1.       Login as the admin user

We logout from our existing mpiu session and we should be back in our admin – linuxuser – session.

mpiu@linuxdistro-001:~$ logout

linuxuser@linuxdistro-001:

2.       Install GCC

We need a compiler to compile all the code. This needs to happen only on the master node.
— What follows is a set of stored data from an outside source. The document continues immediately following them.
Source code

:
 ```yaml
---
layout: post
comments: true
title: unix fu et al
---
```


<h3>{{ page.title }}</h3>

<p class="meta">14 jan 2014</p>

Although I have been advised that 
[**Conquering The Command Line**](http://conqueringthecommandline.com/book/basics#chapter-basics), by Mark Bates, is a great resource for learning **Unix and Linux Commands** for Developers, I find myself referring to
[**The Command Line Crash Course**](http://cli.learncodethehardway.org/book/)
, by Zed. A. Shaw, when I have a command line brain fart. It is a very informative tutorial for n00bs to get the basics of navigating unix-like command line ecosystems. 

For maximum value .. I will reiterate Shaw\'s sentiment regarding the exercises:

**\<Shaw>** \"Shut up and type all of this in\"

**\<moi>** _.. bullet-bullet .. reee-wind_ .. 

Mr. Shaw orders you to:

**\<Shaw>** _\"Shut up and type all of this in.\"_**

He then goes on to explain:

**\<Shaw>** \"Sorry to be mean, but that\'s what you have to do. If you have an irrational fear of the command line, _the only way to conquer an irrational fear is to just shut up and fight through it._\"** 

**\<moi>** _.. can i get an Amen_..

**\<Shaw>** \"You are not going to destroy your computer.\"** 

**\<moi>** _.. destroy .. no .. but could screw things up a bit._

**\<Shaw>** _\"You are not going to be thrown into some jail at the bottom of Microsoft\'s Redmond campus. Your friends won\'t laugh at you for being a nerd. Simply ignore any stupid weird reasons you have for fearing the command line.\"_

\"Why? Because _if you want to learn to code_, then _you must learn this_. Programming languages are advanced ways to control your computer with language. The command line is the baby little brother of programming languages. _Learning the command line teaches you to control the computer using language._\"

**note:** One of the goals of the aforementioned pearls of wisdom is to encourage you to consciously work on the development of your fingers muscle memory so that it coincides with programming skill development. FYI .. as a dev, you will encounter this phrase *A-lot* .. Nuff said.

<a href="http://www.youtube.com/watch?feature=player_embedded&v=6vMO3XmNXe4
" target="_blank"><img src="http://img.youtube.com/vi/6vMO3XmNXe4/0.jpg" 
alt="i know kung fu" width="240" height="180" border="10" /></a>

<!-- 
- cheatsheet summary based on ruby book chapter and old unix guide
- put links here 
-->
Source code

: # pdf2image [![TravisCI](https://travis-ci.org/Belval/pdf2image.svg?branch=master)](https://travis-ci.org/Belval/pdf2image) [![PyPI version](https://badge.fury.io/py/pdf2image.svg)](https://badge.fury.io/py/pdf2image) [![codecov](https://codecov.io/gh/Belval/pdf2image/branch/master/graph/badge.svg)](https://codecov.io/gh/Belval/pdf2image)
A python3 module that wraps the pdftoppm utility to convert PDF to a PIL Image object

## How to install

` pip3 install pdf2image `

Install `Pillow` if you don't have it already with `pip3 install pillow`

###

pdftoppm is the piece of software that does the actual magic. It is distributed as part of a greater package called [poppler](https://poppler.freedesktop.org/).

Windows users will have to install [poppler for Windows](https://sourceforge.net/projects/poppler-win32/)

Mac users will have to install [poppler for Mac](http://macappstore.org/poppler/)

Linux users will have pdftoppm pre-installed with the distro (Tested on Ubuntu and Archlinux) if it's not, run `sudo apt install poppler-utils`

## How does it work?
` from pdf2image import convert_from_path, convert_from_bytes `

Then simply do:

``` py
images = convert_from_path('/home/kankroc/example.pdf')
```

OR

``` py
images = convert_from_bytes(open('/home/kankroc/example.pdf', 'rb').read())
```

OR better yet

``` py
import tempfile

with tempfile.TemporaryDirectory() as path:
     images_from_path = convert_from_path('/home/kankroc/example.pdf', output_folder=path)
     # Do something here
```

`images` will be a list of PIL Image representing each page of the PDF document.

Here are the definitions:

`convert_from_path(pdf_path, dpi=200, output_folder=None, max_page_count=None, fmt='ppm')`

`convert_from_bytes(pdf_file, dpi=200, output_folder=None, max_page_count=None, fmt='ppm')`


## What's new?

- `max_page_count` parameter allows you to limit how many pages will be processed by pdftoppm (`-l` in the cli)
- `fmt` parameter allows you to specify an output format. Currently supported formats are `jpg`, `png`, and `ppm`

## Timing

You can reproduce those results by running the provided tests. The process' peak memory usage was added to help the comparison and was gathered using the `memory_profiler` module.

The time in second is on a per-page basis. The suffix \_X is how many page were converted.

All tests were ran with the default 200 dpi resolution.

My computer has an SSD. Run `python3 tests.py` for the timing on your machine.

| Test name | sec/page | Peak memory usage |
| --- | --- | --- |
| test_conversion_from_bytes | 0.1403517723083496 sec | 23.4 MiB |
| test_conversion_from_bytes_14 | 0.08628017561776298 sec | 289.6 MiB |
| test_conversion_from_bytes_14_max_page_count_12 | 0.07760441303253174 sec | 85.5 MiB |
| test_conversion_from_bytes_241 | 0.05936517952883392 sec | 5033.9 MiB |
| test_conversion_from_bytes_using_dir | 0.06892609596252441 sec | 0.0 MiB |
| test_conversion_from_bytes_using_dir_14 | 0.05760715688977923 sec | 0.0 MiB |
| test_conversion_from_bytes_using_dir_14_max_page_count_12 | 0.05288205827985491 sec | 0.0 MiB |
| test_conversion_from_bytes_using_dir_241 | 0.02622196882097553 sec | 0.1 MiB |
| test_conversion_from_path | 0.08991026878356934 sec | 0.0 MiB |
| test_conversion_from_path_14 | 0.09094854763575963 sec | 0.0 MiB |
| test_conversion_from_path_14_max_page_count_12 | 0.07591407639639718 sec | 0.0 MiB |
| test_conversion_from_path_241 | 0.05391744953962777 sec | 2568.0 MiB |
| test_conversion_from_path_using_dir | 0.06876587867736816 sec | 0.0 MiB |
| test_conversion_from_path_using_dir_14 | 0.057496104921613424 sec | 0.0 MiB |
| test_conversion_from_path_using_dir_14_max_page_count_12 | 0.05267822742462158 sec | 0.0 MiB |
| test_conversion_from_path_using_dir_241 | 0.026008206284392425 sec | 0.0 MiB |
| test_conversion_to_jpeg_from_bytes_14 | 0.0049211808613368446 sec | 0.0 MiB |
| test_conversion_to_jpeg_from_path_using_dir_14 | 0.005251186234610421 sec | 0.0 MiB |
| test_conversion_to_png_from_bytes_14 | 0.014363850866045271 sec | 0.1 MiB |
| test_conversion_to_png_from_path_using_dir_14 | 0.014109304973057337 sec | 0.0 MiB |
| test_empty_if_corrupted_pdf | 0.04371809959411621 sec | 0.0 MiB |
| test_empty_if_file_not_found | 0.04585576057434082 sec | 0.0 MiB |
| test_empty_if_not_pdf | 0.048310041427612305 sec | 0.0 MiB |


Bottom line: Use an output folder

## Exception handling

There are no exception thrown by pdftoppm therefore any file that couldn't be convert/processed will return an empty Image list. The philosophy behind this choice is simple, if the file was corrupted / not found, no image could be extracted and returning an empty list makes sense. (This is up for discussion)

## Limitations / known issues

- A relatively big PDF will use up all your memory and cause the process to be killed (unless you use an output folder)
linuxuser@linuxdistro-001: sudo apt-get install build-essential

 

3.       Install MPICH2

The MPICH2 structure folder structure needs to be same across all nodes, therefore we execute the following command across all nodes/

linuxuser@linuxdistro-001: parallel-ssh -i -A -h /mirror/hosts_file -x "-o StrictHostKeyChecking=no -o UserKnownHostsFile=/dev/null -o GlobalKnownHostsFile=/dev/null" sudo apt-get install -y mpich2

 

Note the content of /mirror/hosts_file is

linuxuser@linuxdistro-001:~$ cat ./host_file

10.0.0.4

10.0.0.5

10.0.0.6

10.0.0.7

 

4.       Test installation

linuxuser@linuxdistro-001:/mirror$ su – mpiu

mpiu@linuxdistro-001:~$ which mpiexec

mpiu@linuxdistro-001:~$ which mpirun

 

5.       Setting up machine file

Create a configuration file – nodefile – in mpiu’s home folde. Within the file specify the node names followed by the number of processes to spawn on each node.  We have two cores per node, so we are going to specify 2 or 1 process per node.

 

mpiu@linuxdistro-001:~$ cat nodefile

ub0

ub1:2

ub2:2

ub3

mpiu@linuxdistro-001:~$

 

6.       Create a testing MPICH2 C source code and compile.

 

Dummy mpi_hello.c program.

mpiu@linuxdistro-001:~$ cat mpi_hello.c

#include <stdio.h>

#include <mpi.h>

 int main(int argc, char** argv) {

    int myrank, nprocs;

    MPI_Init(&argc, &argv);

    MPI_Comm_size(MPI_COMM_WORLD, &nprocs);

    MPI_Comm_rank(MPI_COMM_WORLD, &myrank);

    printf("Hello from processor %d of %d\n", myrank, nprocs);

    MPI_Finalize();

    return 0;

}

                Compile the source code into an executable

mpiu@linuxdistro-001:~$ mpicc mpi_hello.c -o mpi_hello

5.      Job Execution

mpiu@linuxdistro-001:~$ mpiexec -n 6 -f nodefile ./mpi_hello

6.      Results capture and analysis

If everything is successful, you should see the following result.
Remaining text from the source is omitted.